MAC are opportunistic pathogens which cause disease primarily in compromised patients. Following an AIDS-defining illness and in the absence of an effective HAART regimen, the incidence of MAC is approximately 20% per year, and approximately 40% of patients with AIDS will develop MAC infection without preventive treatment.(2) Curiously, disseminated MAC is essentially unique to patients' immunosuppressed by HIV. Pulmonary MAC disease generally afflicts patients with underlying lung disease. Among the specific risk factors for this much less common form of MAC is previous or active tuberculosis, chronic obstructive pulmonary disease (COPD), bronchiectasis, chronic bronchitis, recurrent aspiration or one of the pneumoconiosis syndromes. The present case was a known case of pulmonary TB who had been on ATT for the past four months representing a immunosuppressed state, with the cell mediated arm of immunity being more affected. Had a multiplex PCR not been performed, the diagnosis could never have been clinched.

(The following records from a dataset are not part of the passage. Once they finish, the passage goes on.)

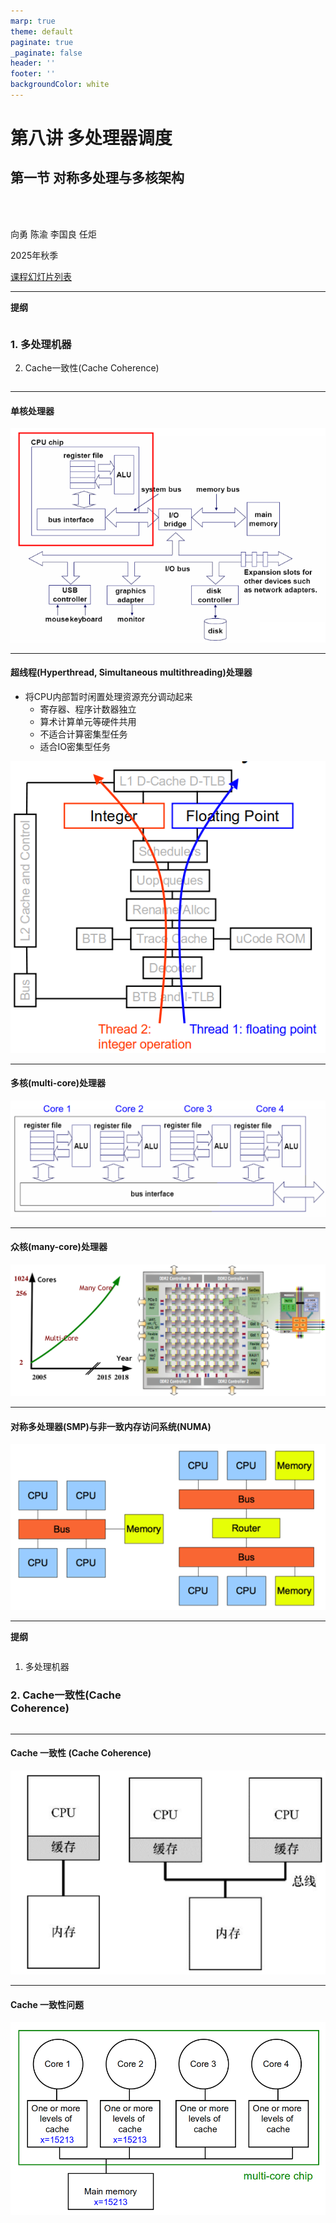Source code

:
 ```yaml
---
marp: true
theme: default
paginate: true
_paginate: false
header: ''
footer: ''
backgroundColor: white
---
```


<!-- theme: gaia -->
<!-- _class: lead -->

# 第八讲 多处理器调度
## 第一节 对称多处理与多核架构

<br>
<br>

向勇 陈渝 李国良 任炬 

2025年秋季

[课程幻灯片列表](https://www.yuque.com/xyong-9fuoz/qczol5/glemuu?)

---

**提纲**
<style>
.container{
    display: flex;    
}
.col{
    flex: 1;
}
</style>

<div class="container">

<div class="col">

### 1. 多处理机器
2. Cache一致性(Cache Coherence)

</div>

<div class="col">

</div>

</div>

---

#### 单核处理器
![w:800](figs/single-core.png) 

---

#### 超线程(Hyperthread, Simultaneous multithreading)处理器
- 将CPU内部暂时闲置处理资源充分调动起来
  - 寄存器、程序计数器独立
  - 算术计算单元等硬件共用
  - 不适合计算密集型任务
  - 适合IO密集型任务

![bg right 80%](figs/hyperthread.png) 

---

#### 多核(multi-core)处理器
![w:1150](figs/multi-core.png) 

---

#### 众核(many-core)处理器
![w:1150](figs/many-core.png) 

---

#### 对称多处理器(SMP)与非一致内存访问系统(NUMA)
![w:1000](figs/smp-numa.png) 

---

**提纲**
<style>
.container{
    display: flex;    
}
.col{
    flex: 1;
}
</style>

<div class="container">

<div class="col">

1. 多处理机器
### 2. Cache一致性(Cache Coherence)

</div>

<div class="col">

</div>

</div>


---

#### Cache 一致性 (Cache Coherence)
![w:800](figs/cache-coherence.png) 

---

#### Cache 一致性问题
![w:900](figs/cache-coherence-problem.png)


<!-- Cache一致性问题（Cache Coherence）是多处理器计算环境中的一个关键问题，尤其是在使用共享内存系统时。在这样的系统中，多个处理器可能会同时访问相同的内存位置，而每个处理器可能有自己的缓存。如果不同处理器的缓存中存储了同一内存地址的不同副本，那么就可能出现数据不一致的情况。

Cache一致性问题的核心
多重缓存副本：
当多个处理器缓存了相同内存位置的数据时，如果一个处理器修改了该数据，其他处理器缓存的副本则会变得过时。

读写操作的可见性：
如果一个处理器修改了它的本地缓存中的数据，这种修改必须对其他处理器可见，以确保所有处理器都能看到最新的值。

操作的顺序：
在多处理器系统中，操作的执行顺序对程序的行为和输出可能有重大影响。确保所有处理器对共享内存的读取和写入操作的顺序达成一致是非常重要的。


导致Cache一致性问题的情形
并行处理更新：
如果两个或更多的处理器同时更新同一内存位置，则它们各自的缓存将包含不同的值，从而导致一致性问题。

延迟同步：
缓存更新的信息需要时间传播到所有处理器，如果在这段延迟时间内发生了对相同数据的访问，可能读取到过时的数据。 -->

This case report adds a new dimension to the diagnosis of suspected tubercular meningitis in immunosuppressed individuals. Considering the meningitis to be only tubercular, there would have been no modification to his treatment. The non-responsiveness under such circumstances is taken as a clinical case of drug resistant tubercular meningitis. There may be a shift in therapy from the first line drugs to second line. Overuse has its known disadvantages of increase in drug resistance. In addition, in resource poor developing countries, like India, that also means additional financial burden on the patient and his kin.